● **WHAT YOU SHOULD DO**:
All lines below containing "sample" are to be listed.

● **Saved data entries**:
*** Block opens ***

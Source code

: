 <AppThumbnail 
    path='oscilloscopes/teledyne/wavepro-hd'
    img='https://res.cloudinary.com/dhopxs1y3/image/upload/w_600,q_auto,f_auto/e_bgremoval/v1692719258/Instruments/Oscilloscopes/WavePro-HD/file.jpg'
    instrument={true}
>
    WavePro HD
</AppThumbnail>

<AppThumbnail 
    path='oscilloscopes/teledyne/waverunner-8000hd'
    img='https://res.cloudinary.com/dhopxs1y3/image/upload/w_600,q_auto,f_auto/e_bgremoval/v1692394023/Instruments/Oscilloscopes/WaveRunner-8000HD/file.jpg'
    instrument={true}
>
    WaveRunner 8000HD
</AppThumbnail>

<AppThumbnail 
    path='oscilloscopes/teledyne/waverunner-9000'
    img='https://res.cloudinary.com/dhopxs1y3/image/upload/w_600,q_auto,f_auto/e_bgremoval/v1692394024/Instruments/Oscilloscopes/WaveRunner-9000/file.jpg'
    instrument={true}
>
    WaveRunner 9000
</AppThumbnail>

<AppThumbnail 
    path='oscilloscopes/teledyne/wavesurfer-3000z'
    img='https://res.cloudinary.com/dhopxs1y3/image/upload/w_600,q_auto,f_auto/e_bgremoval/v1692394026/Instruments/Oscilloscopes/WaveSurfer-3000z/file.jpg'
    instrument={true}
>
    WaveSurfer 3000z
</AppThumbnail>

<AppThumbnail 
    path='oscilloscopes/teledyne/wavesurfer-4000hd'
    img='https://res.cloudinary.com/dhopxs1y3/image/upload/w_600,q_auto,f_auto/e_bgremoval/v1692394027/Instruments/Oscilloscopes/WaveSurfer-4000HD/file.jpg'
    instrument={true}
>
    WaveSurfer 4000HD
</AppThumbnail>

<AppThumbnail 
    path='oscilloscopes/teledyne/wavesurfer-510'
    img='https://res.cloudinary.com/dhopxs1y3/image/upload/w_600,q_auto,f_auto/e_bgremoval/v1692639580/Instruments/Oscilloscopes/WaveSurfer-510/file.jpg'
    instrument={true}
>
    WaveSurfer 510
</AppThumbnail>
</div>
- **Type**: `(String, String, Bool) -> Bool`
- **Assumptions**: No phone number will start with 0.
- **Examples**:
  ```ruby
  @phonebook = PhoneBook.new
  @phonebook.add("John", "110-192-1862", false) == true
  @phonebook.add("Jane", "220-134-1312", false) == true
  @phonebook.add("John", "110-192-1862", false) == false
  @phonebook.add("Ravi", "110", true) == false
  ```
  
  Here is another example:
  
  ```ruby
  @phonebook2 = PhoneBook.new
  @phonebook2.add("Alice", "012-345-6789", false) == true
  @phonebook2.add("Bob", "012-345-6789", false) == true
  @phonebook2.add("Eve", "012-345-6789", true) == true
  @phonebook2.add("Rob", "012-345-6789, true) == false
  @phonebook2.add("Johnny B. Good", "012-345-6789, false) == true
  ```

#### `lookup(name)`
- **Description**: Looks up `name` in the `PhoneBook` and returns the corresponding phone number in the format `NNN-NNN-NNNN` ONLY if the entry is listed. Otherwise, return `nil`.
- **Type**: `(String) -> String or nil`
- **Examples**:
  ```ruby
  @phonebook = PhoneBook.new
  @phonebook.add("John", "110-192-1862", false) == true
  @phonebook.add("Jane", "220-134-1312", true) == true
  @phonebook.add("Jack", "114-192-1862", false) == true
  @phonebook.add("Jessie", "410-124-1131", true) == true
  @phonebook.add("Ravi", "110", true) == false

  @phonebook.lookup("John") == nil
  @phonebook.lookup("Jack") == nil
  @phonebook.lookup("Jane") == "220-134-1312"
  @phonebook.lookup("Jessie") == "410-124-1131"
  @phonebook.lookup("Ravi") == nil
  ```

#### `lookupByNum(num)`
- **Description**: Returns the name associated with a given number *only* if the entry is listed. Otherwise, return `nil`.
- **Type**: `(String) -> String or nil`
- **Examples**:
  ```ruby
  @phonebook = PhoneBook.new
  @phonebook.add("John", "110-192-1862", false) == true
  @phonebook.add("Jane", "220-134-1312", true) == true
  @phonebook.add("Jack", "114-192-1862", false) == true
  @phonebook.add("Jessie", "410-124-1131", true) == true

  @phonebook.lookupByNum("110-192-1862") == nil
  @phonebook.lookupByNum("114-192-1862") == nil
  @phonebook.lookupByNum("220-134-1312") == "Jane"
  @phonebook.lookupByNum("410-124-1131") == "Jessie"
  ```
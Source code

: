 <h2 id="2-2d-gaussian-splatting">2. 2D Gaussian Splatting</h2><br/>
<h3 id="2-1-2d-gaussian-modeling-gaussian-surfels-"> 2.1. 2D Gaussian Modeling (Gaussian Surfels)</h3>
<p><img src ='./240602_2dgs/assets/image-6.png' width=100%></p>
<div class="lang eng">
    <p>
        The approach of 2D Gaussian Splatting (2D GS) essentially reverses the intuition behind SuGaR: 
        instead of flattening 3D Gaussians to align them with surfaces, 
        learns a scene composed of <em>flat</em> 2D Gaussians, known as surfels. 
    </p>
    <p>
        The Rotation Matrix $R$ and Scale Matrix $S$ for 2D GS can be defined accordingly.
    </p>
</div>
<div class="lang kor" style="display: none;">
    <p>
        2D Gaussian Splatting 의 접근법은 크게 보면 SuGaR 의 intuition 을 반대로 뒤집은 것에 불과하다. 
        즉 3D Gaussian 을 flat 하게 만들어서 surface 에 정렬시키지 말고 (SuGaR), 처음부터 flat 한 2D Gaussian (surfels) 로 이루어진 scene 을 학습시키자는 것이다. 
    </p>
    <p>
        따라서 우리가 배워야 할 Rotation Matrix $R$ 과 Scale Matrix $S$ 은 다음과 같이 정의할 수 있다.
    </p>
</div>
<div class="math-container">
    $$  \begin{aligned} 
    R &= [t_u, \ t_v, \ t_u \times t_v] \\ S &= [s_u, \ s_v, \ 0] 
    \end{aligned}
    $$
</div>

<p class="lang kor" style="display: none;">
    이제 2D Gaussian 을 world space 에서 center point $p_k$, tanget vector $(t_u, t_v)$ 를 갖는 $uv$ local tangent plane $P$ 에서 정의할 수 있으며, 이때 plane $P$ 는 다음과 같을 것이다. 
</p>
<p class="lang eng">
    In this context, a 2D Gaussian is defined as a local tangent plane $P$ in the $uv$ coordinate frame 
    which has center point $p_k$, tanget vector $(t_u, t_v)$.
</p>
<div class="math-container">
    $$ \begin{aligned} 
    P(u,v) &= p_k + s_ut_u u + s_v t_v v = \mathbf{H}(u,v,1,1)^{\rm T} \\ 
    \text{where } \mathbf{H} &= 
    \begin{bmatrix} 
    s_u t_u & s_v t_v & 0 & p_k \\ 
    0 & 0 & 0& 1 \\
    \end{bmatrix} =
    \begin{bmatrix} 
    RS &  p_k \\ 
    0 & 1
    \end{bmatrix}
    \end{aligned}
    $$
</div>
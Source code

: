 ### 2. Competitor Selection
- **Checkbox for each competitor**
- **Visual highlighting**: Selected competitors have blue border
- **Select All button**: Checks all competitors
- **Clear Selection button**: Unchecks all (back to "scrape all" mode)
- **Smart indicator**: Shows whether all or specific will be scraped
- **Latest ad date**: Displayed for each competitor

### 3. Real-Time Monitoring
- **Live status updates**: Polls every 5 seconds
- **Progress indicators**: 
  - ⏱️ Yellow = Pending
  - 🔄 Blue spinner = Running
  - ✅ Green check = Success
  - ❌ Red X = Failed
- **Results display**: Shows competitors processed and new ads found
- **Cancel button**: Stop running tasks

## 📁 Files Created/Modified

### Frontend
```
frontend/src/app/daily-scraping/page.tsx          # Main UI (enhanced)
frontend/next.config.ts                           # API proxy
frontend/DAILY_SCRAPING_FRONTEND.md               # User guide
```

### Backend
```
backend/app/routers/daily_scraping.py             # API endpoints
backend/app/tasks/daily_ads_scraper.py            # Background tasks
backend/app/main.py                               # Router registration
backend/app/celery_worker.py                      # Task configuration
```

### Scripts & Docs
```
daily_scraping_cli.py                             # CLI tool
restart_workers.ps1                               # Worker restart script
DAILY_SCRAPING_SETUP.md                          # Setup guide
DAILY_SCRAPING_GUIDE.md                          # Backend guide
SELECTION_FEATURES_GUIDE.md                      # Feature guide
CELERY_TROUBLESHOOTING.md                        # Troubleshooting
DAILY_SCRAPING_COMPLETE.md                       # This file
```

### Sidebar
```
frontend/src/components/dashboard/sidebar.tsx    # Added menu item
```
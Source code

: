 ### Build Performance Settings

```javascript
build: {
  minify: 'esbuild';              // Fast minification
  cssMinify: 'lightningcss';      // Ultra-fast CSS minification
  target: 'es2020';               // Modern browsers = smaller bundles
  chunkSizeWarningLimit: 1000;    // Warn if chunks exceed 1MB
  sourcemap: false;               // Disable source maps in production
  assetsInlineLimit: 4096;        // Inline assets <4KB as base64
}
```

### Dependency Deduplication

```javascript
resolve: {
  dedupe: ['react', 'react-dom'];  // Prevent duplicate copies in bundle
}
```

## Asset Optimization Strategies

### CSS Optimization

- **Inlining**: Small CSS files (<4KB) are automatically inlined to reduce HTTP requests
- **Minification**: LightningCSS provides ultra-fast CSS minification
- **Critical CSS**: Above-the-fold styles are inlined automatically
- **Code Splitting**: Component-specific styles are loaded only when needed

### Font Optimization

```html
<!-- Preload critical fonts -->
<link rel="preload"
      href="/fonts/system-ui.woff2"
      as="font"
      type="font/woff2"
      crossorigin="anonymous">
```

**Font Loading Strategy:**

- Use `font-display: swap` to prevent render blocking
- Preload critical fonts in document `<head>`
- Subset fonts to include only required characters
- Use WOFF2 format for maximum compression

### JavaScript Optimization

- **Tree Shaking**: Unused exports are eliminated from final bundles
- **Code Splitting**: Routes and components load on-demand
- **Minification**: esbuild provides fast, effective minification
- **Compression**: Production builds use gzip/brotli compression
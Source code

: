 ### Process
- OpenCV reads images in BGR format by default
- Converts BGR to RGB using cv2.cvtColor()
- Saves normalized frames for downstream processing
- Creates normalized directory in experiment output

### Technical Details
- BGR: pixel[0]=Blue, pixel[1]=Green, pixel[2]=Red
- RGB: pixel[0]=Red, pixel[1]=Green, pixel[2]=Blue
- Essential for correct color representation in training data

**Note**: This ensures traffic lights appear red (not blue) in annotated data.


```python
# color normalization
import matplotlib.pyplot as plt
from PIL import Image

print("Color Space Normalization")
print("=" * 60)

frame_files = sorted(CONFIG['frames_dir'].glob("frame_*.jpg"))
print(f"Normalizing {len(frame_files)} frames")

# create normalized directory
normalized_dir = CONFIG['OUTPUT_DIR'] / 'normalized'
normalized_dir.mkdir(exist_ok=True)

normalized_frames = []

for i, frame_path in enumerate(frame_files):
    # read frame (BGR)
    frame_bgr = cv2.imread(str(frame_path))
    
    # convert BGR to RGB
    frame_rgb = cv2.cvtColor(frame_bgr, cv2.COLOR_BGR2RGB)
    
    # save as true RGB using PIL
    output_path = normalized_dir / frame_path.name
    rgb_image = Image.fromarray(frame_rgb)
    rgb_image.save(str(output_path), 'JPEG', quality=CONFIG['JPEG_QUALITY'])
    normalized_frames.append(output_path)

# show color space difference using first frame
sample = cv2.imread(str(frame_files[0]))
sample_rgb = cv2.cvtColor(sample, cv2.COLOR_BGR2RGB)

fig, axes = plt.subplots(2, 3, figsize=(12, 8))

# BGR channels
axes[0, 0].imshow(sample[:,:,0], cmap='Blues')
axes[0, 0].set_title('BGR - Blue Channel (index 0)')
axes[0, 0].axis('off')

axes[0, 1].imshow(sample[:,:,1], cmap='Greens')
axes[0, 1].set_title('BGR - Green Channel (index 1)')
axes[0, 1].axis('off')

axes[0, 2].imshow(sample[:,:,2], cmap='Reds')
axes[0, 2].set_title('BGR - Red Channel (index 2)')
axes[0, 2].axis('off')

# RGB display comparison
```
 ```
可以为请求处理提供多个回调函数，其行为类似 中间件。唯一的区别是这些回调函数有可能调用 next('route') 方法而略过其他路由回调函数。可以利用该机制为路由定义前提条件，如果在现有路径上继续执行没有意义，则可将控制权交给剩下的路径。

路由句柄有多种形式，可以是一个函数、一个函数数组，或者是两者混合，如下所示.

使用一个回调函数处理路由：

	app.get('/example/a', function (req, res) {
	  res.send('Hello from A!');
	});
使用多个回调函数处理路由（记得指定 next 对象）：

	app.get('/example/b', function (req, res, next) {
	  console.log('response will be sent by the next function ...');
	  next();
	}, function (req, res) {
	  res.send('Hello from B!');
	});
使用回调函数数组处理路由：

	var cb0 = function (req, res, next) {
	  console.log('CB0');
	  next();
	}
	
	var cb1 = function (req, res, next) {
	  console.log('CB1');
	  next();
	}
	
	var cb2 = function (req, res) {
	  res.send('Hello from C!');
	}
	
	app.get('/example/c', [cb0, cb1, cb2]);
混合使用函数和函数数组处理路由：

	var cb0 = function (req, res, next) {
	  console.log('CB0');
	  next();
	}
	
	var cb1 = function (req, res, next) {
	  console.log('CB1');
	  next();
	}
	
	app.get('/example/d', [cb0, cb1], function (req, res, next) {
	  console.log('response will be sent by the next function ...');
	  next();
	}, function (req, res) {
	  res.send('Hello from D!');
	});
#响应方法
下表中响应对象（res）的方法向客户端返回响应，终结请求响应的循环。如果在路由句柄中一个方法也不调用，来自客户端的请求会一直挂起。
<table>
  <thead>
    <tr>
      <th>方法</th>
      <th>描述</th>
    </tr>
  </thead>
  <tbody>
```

*** Block closes ***

● **SOLUTION**:
sample = cv2.imread(str(frame_files[0]))
sample_rgb = cv2.cvtColor(sample, cv2.COLOR_BGR2RGB)
axes[0, 0].imshow(sample[:,:,0], cmap='Blues')
axes[0, 1].imshow(sample[:,:,1], cmap='Greens')
axes[0, 2].imshow(sample[:,:,2], cmap='Reds')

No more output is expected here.